### Work instruction
Please state the number of lines in the entries below where the word "article" appears. Include nothing else.

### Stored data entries

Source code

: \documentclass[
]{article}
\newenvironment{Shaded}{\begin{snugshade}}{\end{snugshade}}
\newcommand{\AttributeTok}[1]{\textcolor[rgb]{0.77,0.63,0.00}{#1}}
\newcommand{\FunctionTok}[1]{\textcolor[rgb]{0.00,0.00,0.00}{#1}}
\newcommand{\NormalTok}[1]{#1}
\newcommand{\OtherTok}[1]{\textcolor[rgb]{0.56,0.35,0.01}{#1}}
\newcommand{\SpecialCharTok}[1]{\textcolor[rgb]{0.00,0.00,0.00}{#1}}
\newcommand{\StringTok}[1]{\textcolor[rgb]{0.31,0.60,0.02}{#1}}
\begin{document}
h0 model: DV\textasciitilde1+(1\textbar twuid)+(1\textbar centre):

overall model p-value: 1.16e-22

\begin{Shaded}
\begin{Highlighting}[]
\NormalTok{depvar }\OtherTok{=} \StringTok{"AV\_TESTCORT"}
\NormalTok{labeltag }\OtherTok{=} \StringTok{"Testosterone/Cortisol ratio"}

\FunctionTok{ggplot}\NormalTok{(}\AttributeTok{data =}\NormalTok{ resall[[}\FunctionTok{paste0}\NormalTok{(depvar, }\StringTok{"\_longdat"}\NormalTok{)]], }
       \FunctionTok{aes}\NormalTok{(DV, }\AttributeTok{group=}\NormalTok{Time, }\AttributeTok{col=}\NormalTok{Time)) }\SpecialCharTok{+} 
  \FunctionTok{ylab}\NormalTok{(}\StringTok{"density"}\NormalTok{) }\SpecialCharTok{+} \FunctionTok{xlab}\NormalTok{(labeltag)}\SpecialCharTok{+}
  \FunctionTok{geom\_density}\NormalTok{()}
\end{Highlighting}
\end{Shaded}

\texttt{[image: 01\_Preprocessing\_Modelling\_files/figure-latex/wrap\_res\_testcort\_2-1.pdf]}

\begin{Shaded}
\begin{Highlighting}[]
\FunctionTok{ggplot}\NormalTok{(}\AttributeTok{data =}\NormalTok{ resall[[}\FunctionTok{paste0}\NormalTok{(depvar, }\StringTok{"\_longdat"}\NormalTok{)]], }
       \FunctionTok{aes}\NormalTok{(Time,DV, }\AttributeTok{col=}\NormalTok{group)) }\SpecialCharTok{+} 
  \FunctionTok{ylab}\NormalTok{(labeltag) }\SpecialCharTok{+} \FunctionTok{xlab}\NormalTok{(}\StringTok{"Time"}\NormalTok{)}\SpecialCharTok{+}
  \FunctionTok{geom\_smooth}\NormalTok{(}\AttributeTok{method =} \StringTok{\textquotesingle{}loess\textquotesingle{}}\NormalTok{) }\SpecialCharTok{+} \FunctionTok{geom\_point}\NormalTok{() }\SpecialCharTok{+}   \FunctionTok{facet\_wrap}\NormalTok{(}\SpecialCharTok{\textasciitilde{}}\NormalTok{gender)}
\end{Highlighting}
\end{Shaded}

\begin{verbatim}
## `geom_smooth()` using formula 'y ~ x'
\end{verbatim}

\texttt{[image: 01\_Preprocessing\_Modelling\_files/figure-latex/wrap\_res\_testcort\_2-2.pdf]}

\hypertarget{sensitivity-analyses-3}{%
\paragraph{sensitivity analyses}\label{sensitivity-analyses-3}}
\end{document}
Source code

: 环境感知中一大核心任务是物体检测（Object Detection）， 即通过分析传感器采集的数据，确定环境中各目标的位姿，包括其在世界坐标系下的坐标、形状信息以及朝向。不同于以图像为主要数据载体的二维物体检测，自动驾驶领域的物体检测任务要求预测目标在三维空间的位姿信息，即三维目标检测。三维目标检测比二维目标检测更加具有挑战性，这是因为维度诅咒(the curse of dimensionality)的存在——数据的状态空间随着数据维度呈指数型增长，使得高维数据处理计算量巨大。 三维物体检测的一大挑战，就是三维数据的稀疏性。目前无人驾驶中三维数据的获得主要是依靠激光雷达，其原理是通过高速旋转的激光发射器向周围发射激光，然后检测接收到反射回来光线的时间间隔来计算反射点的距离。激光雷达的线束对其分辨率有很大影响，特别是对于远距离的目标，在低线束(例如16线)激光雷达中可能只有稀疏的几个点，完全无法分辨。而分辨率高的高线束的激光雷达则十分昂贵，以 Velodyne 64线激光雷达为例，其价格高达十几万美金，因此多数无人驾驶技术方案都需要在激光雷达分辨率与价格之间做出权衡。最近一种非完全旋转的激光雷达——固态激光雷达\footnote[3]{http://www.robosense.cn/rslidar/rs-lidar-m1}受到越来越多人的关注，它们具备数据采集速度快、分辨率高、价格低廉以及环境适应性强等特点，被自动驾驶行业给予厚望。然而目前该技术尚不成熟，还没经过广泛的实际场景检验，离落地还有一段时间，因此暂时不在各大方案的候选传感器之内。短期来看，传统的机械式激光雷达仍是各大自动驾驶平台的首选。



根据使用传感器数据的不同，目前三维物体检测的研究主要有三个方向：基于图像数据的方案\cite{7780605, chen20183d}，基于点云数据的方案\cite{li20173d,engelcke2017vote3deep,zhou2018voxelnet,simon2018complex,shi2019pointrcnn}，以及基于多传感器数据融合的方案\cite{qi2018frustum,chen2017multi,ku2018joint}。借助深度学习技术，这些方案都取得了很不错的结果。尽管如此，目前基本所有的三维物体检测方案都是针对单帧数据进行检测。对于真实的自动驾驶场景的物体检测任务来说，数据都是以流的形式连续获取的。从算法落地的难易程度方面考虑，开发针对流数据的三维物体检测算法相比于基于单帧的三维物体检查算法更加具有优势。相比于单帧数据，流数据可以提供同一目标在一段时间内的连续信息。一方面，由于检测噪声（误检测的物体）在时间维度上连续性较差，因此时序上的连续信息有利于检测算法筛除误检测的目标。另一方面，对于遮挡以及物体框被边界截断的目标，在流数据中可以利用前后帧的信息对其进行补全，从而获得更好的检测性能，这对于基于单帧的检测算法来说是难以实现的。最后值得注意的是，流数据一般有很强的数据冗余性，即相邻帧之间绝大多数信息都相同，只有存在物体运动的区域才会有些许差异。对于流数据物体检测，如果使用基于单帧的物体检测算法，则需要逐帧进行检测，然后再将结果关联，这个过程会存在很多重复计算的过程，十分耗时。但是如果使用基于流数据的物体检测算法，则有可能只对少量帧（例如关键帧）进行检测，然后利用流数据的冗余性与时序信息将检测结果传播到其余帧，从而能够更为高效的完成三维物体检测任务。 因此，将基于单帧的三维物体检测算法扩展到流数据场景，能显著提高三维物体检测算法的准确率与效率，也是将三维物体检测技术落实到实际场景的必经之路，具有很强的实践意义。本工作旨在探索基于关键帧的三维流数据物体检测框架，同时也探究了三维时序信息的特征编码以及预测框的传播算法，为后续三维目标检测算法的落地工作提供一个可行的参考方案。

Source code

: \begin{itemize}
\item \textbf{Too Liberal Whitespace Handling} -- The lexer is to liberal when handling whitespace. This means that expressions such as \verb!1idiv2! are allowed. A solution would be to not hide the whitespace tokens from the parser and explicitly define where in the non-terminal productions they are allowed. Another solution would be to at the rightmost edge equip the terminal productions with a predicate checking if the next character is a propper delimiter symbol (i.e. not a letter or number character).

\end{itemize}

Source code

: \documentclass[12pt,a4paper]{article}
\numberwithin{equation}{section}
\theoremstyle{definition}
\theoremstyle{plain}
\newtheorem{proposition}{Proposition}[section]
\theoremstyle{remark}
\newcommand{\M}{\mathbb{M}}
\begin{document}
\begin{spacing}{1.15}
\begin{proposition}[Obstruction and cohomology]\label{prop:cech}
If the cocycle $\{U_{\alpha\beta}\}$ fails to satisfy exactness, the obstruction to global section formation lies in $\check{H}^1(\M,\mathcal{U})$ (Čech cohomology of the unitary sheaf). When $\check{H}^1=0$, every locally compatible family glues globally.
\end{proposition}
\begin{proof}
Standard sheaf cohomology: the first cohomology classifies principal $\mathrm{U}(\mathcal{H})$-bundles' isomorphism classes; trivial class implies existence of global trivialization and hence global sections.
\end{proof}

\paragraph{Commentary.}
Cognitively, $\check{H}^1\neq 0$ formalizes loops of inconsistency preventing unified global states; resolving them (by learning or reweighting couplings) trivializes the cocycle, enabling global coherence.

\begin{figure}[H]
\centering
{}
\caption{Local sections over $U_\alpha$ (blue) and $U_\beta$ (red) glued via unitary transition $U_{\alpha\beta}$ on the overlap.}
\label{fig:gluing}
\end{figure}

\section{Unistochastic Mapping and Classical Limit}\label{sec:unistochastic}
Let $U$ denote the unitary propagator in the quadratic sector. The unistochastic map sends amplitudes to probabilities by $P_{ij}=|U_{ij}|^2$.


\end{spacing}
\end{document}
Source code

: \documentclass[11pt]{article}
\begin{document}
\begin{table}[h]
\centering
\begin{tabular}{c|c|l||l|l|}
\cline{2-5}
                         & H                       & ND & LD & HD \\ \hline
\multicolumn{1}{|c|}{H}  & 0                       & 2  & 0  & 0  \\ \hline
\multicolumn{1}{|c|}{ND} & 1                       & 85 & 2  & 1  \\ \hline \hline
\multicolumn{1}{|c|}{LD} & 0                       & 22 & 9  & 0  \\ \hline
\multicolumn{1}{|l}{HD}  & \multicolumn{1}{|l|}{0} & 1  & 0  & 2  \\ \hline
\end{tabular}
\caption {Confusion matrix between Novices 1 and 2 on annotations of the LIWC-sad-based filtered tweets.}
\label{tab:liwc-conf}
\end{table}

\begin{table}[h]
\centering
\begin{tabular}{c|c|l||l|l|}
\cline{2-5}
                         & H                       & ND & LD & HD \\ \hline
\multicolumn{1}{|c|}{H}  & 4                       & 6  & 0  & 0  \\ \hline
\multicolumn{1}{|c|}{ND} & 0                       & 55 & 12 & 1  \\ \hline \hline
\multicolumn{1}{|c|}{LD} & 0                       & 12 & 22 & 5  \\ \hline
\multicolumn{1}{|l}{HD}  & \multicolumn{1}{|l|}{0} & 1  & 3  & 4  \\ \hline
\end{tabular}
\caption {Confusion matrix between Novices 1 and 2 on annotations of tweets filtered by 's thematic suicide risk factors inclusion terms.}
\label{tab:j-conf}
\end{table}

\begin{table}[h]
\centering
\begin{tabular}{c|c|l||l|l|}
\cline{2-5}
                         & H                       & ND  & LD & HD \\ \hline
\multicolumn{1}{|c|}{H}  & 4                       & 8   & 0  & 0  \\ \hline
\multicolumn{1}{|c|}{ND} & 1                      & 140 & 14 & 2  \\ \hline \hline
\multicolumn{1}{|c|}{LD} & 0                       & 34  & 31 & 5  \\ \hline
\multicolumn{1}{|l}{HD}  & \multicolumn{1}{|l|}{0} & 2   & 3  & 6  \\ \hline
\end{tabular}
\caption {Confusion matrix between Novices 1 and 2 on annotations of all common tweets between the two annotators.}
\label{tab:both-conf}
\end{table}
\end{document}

### Exercise response
3